Example 2-43 Nexus 1000v vEthernet Port Profiles
port-profile type vethernet MGMT34
vmware port-group
switchport mode access
switchport access vlan 34
pinning id 6
service-policy type qos input mgmt
no shutdown
max-ports 1024
description Management Network - EAST Spirent Virtual Machines
state enabled
!
port-profile type vethernet Vmotion
vmware port-group
switchport mode access
switchport access vlan 50
pinning id 3
no shutdown
system vlan 50
max-ports 64
state enabled
•Set MAC address aging time consistent to aggregation layer Nexus 7000 and Nexus 5000. The Nexus 7000 default aging time is 1800 seconds, and the Nexus 1000v default aging time is 300 seconds.
•Redundant VSMs should be created on the Cisco Nexus 1010 pair with the Cisco Nexus 1000V Series software image.
Cisco VMDC 2.1 supports storage area network (SAN) or network-attached storage (NAS) storage options depending on the overall datacenter requirements. The following sections describe how each storage type was implemented and shows VM Datastores in use on each platform.
A SAN is a dedicated storage network that provides access to consolidated, block level storage. SANs primarily are used to make storage devices (such as disk arrays, tape libraries, and optical jukeboxes) accessible to servers so that the devices appear as locally attached to the operating system.
Cisco VMDC 2.1 utilizes a dual fabric, core-edge SAN design. The design provides redundancy at key failure points to ensure reliable end-to-end connectivity for both the hosts and storage array.

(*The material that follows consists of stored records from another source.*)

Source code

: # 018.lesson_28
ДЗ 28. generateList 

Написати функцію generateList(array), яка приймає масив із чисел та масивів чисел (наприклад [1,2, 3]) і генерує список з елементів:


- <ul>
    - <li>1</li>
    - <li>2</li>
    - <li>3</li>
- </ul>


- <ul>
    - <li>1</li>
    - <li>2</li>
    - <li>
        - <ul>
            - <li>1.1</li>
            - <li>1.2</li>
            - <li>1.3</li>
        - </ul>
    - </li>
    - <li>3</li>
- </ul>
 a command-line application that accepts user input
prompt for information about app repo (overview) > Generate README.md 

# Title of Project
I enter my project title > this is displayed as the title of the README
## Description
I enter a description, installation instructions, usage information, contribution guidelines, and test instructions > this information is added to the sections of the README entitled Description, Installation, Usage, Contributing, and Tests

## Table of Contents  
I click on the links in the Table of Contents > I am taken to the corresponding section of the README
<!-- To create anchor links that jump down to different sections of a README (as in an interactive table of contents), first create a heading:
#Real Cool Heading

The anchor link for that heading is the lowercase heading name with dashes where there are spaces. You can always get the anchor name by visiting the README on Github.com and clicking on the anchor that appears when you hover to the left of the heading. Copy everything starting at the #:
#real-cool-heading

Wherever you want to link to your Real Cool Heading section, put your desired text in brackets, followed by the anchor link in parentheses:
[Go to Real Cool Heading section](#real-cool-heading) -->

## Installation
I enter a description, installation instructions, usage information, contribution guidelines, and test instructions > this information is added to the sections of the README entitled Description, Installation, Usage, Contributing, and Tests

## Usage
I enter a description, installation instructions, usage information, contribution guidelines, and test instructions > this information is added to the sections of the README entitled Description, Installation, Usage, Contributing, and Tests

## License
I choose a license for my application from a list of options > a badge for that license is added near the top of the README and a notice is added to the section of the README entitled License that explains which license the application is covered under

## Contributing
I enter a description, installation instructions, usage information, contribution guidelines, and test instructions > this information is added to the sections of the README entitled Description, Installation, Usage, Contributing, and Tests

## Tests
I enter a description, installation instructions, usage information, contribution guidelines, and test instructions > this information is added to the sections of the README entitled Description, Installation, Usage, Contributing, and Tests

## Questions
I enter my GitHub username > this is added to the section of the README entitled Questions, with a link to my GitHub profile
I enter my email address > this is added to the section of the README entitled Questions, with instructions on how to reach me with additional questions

Figure 2-26 SAN dual fabric implementation
To ensure data separation, scalability, and future expansion, as well as high availability and redundancy at key points of failure, the following software features were enabled in Cisco VMDC 2.1:
•VSANs-General data separation
•IVR - Inter-VSAN Routing (IVR)
•Zone/Zoneset-Granular data separation
•NPV/NPIV-Host end scalability
Some additional details are provided around the following implementations:
•UCSM WWNN/WWPN Pools
•UCS Boot From SAN
•Virtual Machine Datastore
Virtual SANs (VSANs) improve storage area network (SAN) scalability, availability, and security by allowing multiple Fibre Channel SANs to share a common physical infrastructure of switches and ISLs. These benefits are derived from the separation of Fibre Channel services in each VSAN and the isolation of traffic between VSANs. Data traffic isolation between the VSANs also inherently prevents sharing of resources attached to a VSAN, such as robotic tape libraries. Unlike a typical fabric that is resized switch-by-switch, a VSAN can be resized port-by-port.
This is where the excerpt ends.